A 46-year-old man with a history of familial hypercholesterolemia is admitted to the hospital for chest pain. He is found to have a massive myocardial infarction and undergoes PCI. The following day, the patient becomes hypotensive, and on examination he has distant heart sounds.
Which of the following should be avoided in this patient?
Immediate pericardiocentesis. This patient is presenting with a complication of a massive MI, which is ventricular free wall rupture leading to cardiac tamponade. This usually occurs within the first few days after an MI and presents with Beck’s triad of cardiac tamponade: hypotension, distended neck veins, and muffled/distant heart sounds. Free wall rupture leading to tamponade may also present with pulseless electrical activity. As blood accumulates in the pericardial sac, it exerts pressure on the heart and causes an equalization of pressure within the four chambers. During inspiration, blood is drawn into the right ventricle due to the negative intrathoracic pressure, and the interventricular septum deviates into the left ventricle and reduces left ventricular preload, and therefore the cardiac output. A paradoxical elevation in jugular venous pressure during inspiration may be seen in cardiac tamponade, but is also seen in other conditions including constrictive pericarditis (Kussmaul sign). This is a life-threatening situation, and immediate surgery is often necessary.

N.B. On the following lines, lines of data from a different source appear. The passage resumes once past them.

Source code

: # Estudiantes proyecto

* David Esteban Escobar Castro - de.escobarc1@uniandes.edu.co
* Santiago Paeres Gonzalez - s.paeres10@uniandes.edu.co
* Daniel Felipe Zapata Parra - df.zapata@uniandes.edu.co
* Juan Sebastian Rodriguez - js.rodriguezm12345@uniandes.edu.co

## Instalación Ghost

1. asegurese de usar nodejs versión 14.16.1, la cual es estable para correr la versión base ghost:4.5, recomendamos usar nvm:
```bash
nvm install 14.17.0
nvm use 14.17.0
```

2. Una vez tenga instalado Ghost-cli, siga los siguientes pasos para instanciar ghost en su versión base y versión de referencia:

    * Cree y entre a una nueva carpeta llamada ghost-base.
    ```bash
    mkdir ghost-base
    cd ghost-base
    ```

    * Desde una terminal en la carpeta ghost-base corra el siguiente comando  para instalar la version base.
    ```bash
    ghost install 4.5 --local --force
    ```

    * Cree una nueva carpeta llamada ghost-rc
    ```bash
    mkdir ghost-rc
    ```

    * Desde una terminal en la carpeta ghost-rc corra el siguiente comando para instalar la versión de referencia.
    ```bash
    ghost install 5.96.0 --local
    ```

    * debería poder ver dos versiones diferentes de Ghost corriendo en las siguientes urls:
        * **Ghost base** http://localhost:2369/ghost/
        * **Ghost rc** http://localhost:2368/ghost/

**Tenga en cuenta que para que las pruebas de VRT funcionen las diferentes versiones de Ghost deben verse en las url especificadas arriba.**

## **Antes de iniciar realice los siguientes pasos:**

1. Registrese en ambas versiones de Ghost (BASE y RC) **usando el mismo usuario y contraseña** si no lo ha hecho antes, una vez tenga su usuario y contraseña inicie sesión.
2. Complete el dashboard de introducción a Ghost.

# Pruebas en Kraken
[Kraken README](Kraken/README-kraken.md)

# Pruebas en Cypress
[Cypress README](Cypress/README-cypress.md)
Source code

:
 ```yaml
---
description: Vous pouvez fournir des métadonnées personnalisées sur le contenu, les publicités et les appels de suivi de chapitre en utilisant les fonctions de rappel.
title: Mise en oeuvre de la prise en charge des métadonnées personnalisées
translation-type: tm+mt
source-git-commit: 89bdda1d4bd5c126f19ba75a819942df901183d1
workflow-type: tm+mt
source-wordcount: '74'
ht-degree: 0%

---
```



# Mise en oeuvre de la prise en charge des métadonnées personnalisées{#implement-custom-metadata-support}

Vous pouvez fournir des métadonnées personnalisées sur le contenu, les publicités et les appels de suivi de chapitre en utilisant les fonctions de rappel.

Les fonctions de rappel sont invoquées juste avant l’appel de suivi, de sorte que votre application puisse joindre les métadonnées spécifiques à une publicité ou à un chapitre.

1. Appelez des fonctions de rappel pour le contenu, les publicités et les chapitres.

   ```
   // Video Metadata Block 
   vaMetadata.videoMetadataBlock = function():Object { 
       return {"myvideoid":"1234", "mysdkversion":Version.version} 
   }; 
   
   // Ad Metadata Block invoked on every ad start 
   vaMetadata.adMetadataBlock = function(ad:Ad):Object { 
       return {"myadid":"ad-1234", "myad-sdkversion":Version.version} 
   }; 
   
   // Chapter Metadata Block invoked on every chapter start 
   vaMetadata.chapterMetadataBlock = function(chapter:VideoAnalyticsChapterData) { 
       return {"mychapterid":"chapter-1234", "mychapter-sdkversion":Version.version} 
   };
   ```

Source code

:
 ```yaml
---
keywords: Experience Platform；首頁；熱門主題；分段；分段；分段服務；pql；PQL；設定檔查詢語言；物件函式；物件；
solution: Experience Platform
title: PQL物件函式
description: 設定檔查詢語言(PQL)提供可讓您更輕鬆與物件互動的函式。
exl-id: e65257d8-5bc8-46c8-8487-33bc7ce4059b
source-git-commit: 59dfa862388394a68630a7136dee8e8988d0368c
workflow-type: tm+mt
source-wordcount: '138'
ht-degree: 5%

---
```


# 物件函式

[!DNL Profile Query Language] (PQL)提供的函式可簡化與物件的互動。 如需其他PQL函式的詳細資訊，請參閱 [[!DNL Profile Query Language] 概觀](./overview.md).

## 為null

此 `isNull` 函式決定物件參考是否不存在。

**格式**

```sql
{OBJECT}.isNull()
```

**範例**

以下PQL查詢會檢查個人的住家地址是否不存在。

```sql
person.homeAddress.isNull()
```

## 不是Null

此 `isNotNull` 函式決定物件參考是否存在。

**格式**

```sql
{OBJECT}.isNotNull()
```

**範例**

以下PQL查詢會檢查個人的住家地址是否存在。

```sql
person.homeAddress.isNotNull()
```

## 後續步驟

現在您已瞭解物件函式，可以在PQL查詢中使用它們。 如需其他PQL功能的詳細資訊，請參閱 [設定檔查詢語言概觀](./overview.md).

(D) The patient is hemodynamically unstable, and all the choices except pericardiocentesis are appropriate in this setting. (A) IV fluids can increase preload for adequate filling of the ventricles, which can help to offset the decreased cardiac output. (B) Inotropic agents may be necessary to support the blood pressure since he is hypotensive. Immediate pericardiocentesis is not a good option in this case, since it will not correct the underlying problem (a hole in the ventricular wall); drawing off a small amount of fluid in the setting of pulseless electrical activity may be appropriate, but in this scenario the patient should undergo immediate surgery to correct the ventricular defect.